Tanzt schön in den Mai!

Da morgen der erste Mai ist, ist es womöglich passend, ein Video mit postmodernen Zügen zu posten, nämlich jenes zum Lied „Since I Left You“ der australischen Band The Avalanches aus dem Jahr 2000. Postmodern ist das Video in zweierlei Hinsicht. Zum einen markiert es einen Ausweg aus gesellschaftlichen Problemen, der mit Vorstellungen der Arbeiterbewegung der Moderne bricht; zum anderen entzieht es sich einer klaren Interpretation. Inwiefern?

Wir sehen im Video zwei Kohlekumpel, die vermutlich Tag für Tag, Woche für Woche und Jahr für Jahr hart arbeiten. Plötzlich hören sie unter Tage während einer Pause Musik in einem Hohlraum über sich. Sie graben einen Durchbruch zu diesem Raum, und was folgt? Sie finden sich in einer traumhaften Szenerie wieder, in der zwei wunderschöne funky Chicks – man verzeihe mir diesen Ausdruck – vor einer Jury tanzen. Der erste der beiden Kumpels namens Arthur entschließt sich, mit diesen beiden Mädels wie in einem Akt der Befreiung enthusiastisch zu tanzen. Der zweite Kumpel ist ebenfalls hocherfreut, wagt es aber aufgrund von Reserviertheit, Scheu und Angst nicht, über leichtes Schwofen hinaus veritabel mitzutanzen.

Schließlich merkt der zweite Kumpel, dass sein Körper ergraut und ein Sog ihn in seine bisherige Welt zurückzuziehen versucht – ein Fanal, dass er sich entscheiden muss. Soll er in der tänzerischen Welt des Enthusiasmus verweilen oder aber in seine zwar mit Mühsal verbundene, aber eben auch vertraute alte Welt zurückkehren? Der zweite Kumpel traut sich am Ende nicht, seine Angst zu überwinden, und kehrt ins bekannte Terrain zurück. Anders verhält es sich mit dem enthusiastisch tanzenden ersten Kumpel. Dieser entschließt sich, in der traumhaften Szenerie zu bleiben – eine der beiden schönen Frauen in seinem Arm haltend. Damit ist der Ausweg für diesen ersten Kumpel ein anderer als jener, den die Arbeiterbewegung als sich progressiv verstehender Teil der modernen Welt den Proletariern gewiesen hat.

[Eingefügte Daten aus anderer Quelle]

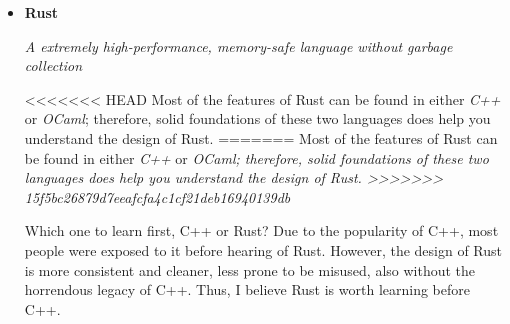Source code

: \documentclass{article}
\begin{document}
\begin{itemize}
    \item \textbf{Rust}
    
    \emph{A extremely high-performance, memory-safe language without garbage collection}
    
<<<<<<< HEAD
    Most of the features of Rust can be found in either \emph{C++} or \emph{OCaml}; therefore, solid foundations of these two languages does help you understand the design of Rust.
=======
    Most of the features of Rust can be found in either \emph{C++} or \em{OCaml}; therefore, solid foundations of these two languages does help you understand the design of Rust.
>>>>>>> 15f5bc26879d7eeafcfa4c1cf21deb16940139db
    
    Which one to learn first, C++ or Rust?
    Due to the popularity of C++, most people were exposed to it before hearing of Rust.
    However, the design of Rust is more consistent and cleaner, less prone to be misused, also without the horrendous legacy of C++.
    Thus, I believe Rust is worth learning before C++.
    

\end{itemize}
\end{document}
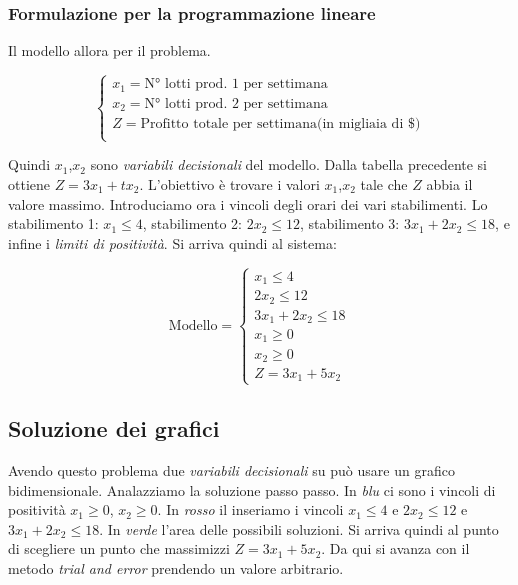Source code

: \documentclass{article}
\begin{document}
      \subsubsection{Formulazione per la programmazione lineare}
        Il modello allora per il problema.

        $$
          \begin{cases}
            x_1 = \text{N° lotti prod. 1 per settimana} \\
            x_2 = \text{N° lotti prod. 2 per settimana} \\ 
            Z = \text{Profitto totale per settimana(in migliaia di \$)} \\
          \end{cases}
        $$

        Quindi $x_1$,$x_2$ sono \textit{variabili decisionali} del modello. Dalla tabella precedente si ottiene $Z = 3x_1+tx_2$. L'obiettivo è trovare i valori $x_1$,$x_2$ tale che $Z$ abbia il valore massimo. Introduciamo ora i vincoli degli orari dei vari stabilimenti. Lo stabilimento 1: $x_1\le4$, stabilimento 2: $2x_2\le12$, stabilimento 3: $3x_1+2x_2\le18$, e infine i \textit{limiti di positività}. Si arriva quindi al sistema:

        $$ \text{Modello}=
          \begin{cases}
            x_1 \le 4 \\
            2x_2 \le 12 \\
            3x_1 + 2x_2 \le 18 \\
            x_1 \ge 0 \\
            x_2 \ge 0 \\
            Z = 3x_1 + 5x_2
            
          \end{cases}
        $$

      \subsection{Soluzione dei grafici}
        Avendo questo problema due \textit{variabili decisionali} su può usare un grafico bidimensionale. Analazziamo la soluzione passo passo. In \textit{blu} ci sono i vincoli di positività $x_1\ge0$, $x_2\ge0$. In \textit{rosso} il inseriamo i vincoli $x_1\le4$ e $2x_2\le12$ e $3x_1+2x_2\le18$. In \textit{verde} l'area delle possibili soluzioni. Si arriva quindi al punto di scegliere un punto che massimizzi $Z=3x_1+5x_2$. Da qui si avanza con il metodo \textit{trial and error} prendendo un valore arbitrario.
\end{document}
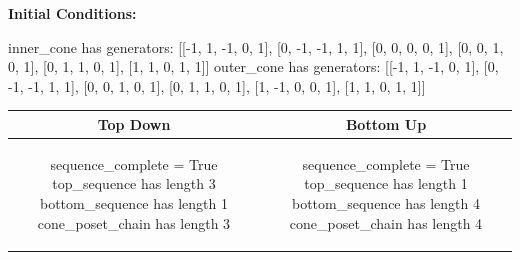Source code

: \documentclass[10pt]{article}
\begin{document}
\textbf{Initial Conditions:}
\begin{SAGE}
inner_cone has generators: 
[[-1, 1, -1, 0, 1], [0, -1, -1, 1, 1], [0, 0, 0, 0, 1], [0, 0, 1, 0, 1], [0, 1, 1, 0, 1], [1, 1, 0, 1, 1]]
outer_cone has generators: 
[[-1, 1, -1, 0, 1], [0, -1, -1, 1, 1], [0, 0, 1, 0, 1], [0, 1, 1, 0, 1], [1, -1, 0, 0, 1], [1, 1, 0, 1, 1]]

\end{SAGE}
\begin{tabular}{c|c}
\textbf{Top Down} & \textbf{Bottom Up} \\ \hline  
\begin{SAGE}
sequence_complete = True
top_sequence has length 3
bottom_sequence has length 1
cone_poset_chain has length 3
\end{SAGE} 
&
\begin{SAGE}
sequence_complete = True
top_sequence has length 1
bottom_sequence has length 4
cone_poset_chain has length 4
\end{SAGE} 
\\ \hline


\end{tabular}
\end{document}
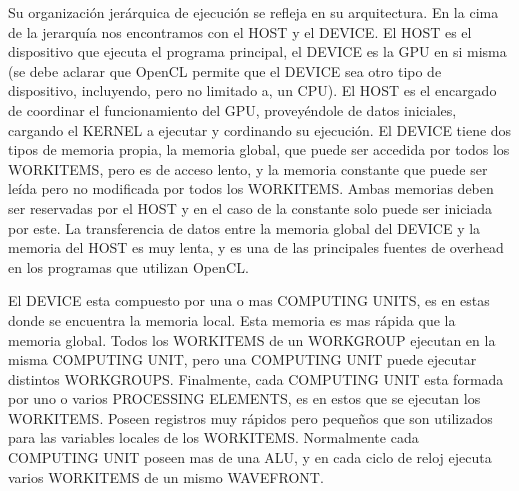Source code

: Su organización jerárquica de ejecución se refleja en su arquitectura. En la
cima de la jerarquía nos encontramos con el HOST y el DEVICE. El HOST es el
dispositivo que ejecuta el programa principal, el DEVICE es la GPU en si misma
(se debe aclarar que OpenCL permite que el DEVICE sea otro tipo de dispositivo,
incluyendo, pero no limitado a, un CPU). El HOST es el encargado de coordinar el
funcionamiento del GPU, proveyéndole de datos iniciales, cargando el KERNEL a
ejecutar y cordinando su ejecución. El DEVICE tiene dos tipos de memoria propia,
la memoria global, que puede ser accedida por todos los WORKITEMS, pero es de
acceso lento, y la memoria constante que puede ser leída pero no modificada por
todos los WORKITEMS. Ambas memorias deben ser reservadas por el HOST y en el
caso de la constante solo puede ser iniciada por este. La transferencia de datos
entre la memoria global del DEVICE y la memoria del HOST es muy lenta, y es una
de las principales fuentes de overhead en los programas que utilizan OpenCL.

El DEVICE esta compuesto por una o mas COMPUTING UNITS, es en estas donde se
encuentra la memoria local. Esta memoria es mas rápida que la memoria global.
Todos los WORKITEMS de un WORKGROUP ejecutan en la misma COMPUTING UNIT, pero
una COMPUTING UNIT puede ejecutar distintos WORKGROUPS. Finalmente, cada
COMPUTING UNIT esta formada por uno o varios PROCESSING ELEMENTS, es en estos
que se ejecutan los WORKITEMS. Poseen registros muy rápidos pero pequeños que
son utilizados para las variables locales de los WORKITEMS. Normalmente cada
COMPUTING UNIT poseen mas de una ALU, y en cada ciclo de reloj ejecuta varios
WORKITEMS de un mismo WAVEFRONT.
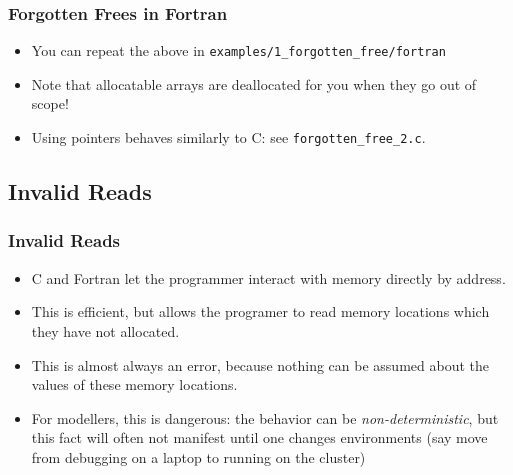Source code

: \documentclass{beamer}
\begin{document}
\begin{frame}[fragile]
  \frametitle{Forgotten Frees in Fortran}
  \begin{itemize}
    \item You can repeat the above in \texttt{examples/1\_forgotten\_free/fortran}
      \item Note that allocatable arrays are deallocated for you when they go out of scope!
      \item Using pointers behaves similarly to C: see \texttt{forgotten\_free\_2.c}.
  \end{itemize}

\end{frame}


\subsection{Invalid Reads}

\begin{frame}[fragile]
  \frametitle{Invalid Reads}
  \begin{itemize}
    \item C and Fortran let the programmer interact with memory directly by address.
      \item This is efficient, but allows the programer to read memory locations which they have not allocated.
        \item This is almost always an error, because nothing can be assumed about the values of these memory locations.
        \item For modellers, this is dangerous: the behavior can be \emph{non-deterministic}, but this fact will often not manifest until one changes environments (say move from debugging on a laptop to running on the cluster)
  \end{itemize}
\end{frame}
\end{document}
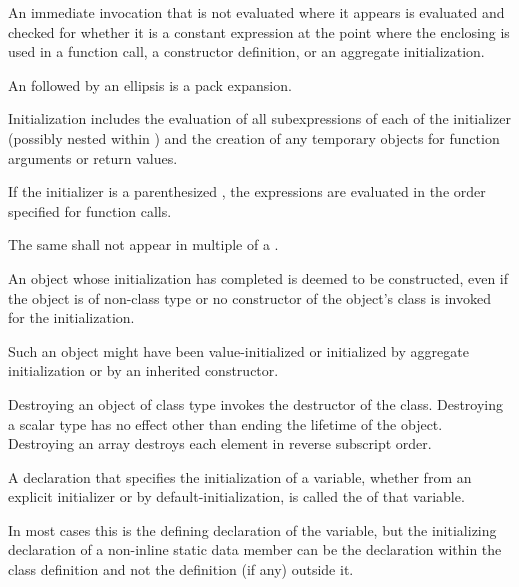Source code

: \pnum
An immediate invocation that is not evaluated where
it appears
is evaluated and checked for whether it is
a constant expression at the point where
the enclosing  is used in
a function call, a constructor definition, or an aggregate initialization.

\pnum
An  followed by an ellipsis is a
pack expansion.

\pnum
Initialization includes
the evaluation of all subexpressions of
each  of
the initializer (possibly nested within ) and
the creation of any temporary objects for
function arguments or return values.

\pnum
If the initializer is a parenthesized ,
the expressions are evaluated in the order
specified for function calls.

\pnum
The same 
shall not appear in multiple  of a
.

\pnum
An object whose initialization has completed
is deemed to be constructed,
even if the object is of non-class type or
no constructor of the object's class
is invoked for the initialization.
\begin{note}
Such an object might have been value-initialized
or initialized by aggregate initialization
or by an inherited constructor.
\end{note}
Destroying an object of class type invokes the destructor of the class.
Destroying a scalar type has no effect other than
ending the lifetime of the object.
Destroying an array destroys each element in reverse subscript order.

\pnum
A declaration that specifies the initialization of a variable,
whether from an explicit initializer or by default-initialization,
is called the  of that variable.
\begin{note}
In most cases
this is the defining declaration of the variable,
but the initializing declaration
of a non-inline static data member
can be the declaration within the class definition
and not the definition (if any) outside it.
\end{note}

Der Ausweg der durch Marx geprägten Arbeiterbewegung bestand nämlich in einer anderen Form gesellschaftlicher Arbeit, verrichtet von einem „Verein freier Menschen (.), die mit gemeinschaftlichen Produktionsmitteln arbeiten und ihre vielen individuellen Arbeitskräfte selbstbewußt als eine gesellschaftliche Arbeitskraft verausgaben.“ Dann, so die Marxsche Vorstellung, „beginnt die menschliche Kraftentwicklung, die sich als Selbstzweck gilt“, so dass „die Arbeit nicht nur Mittel zum Leben, sondern selbst das erste Lebensbedürfnis geworden“ ist. Und „nachdem mit der allseitigen Entwicklung der Individuen auch ihre Produktivkräfte gewachsen und alle Springquellen des genossenschaftlichen Reichtums voller fließen“, kann „die Gesellschaft auf ihre Fahne schreiben: jeder nach seinen Fähigkeiten, jedem nach seinen Bedürfnissen!“

Der postmoderne Ausweg im Video hingegen hat mit Arbeit prima facie nichts zu tun. Es ist vielmehr eine Flucht aus dem drögen Alltag der Arbeit, es ist Tanz (in den Mai), Enthusiasmus und Spaß. Wie die materiellen Grundlagen fürs Leben geschaffen werden und was vor und nach dem Tanzen kommt, wird im Video nicht einmal als Frage aufgeworfen – ein klares Defizit, könnte man meinen. Allerdings ist nicht zu bestreiten, dass Tanz, Enthusiasmus und Spaß im Video eine mitreißende Faszination ausüben. Jedenfalls ist das postmoderne Ausstiegsszenario im Video ein anderes als das der Arbeiterbewegung im Zeitalter der Moderne: Spaß statt Emanzipation, Konsumtion statt Produktion.

Nun zur Frage der Interpretation: Was ist es, was im Video passiert, und für wen steht der erste Kumpel namens Arthur, der enthusiastisch tanzt? Für einen Proletarier, der unterm Kapitalismus leidet? Für einen Solidarnosc-Gewerkschafter wie Lech Wałęsa, der unterm Staatssozialismus leidet? Für einen Arbeiter, der einfach an der Ödnis des Alltags leidet? Oder für einen verklemmten Menschen, der einmal im Leben ein Momentum braucht, um seine libidinösen Schranken zu überwinden?

Und was soll zum Ausdruck gebracht werden? Geht es wirklich nur um Leid sowie Spaß und Tanz als Ausweg aus diesem Leid? Oder sind Spaß und Tanz im Video nur eine Chiffre für das Begehren gegen die Widrigkeiten des Lebens und für den Wunsch nach einem anderen und besseren Leben, das aus weit mehr als nur Spaß und Tanz besteht? Das wäre im Sinne Rio Reisers, der einst sang: „Der Traum ist ein Traum zu dieser Zeit, doch nicht mehr lange, mach dich bereit: für den Kampf ums Paradies. Wir hab’n nichts zu verlier’n außer unser Angst. Es ist uns’re Zukunft, unser Land. Gib mir deine Liebe, gib mir deine Hand.“

Oder handelt es sich vielleicht letzten Endes doch nur um die Geschichte zweier Bergkumpel, die im Zuge eines Grubenunglücks kurzzeitig ihr Bewusstsein verlieren, wobei der erste, der als Tänzer namens Arthur figuriert, in Wirklichkeit stirbt, wohingegen der zweite Kumpel überlebt, so dass das, was wir im Video sehen, die Traumsequenz des zweiten Kumpels während seiner Agonie darstellt?

Wir wissen es nicht und haben die Freiheit, es uns selber auszudenken. Und so lautet ein Leitspruch der Postmoderne nicht von ungefähr: „Anything goes!“ (Paul Feyerabend) Der zweite Kumpel jedenfalls hat sich seine Meinung gebildet und schließt wie folgt: „Drei Tage später gruben sie mich aus; nie wieder habe ich Arthur gesehen. Aber ich wette: Wo auch immer er hingegangen ist – er hat eine verdammt gute Zeit.“

In diesem Sinne: Tanzt schön in den ersten Mai!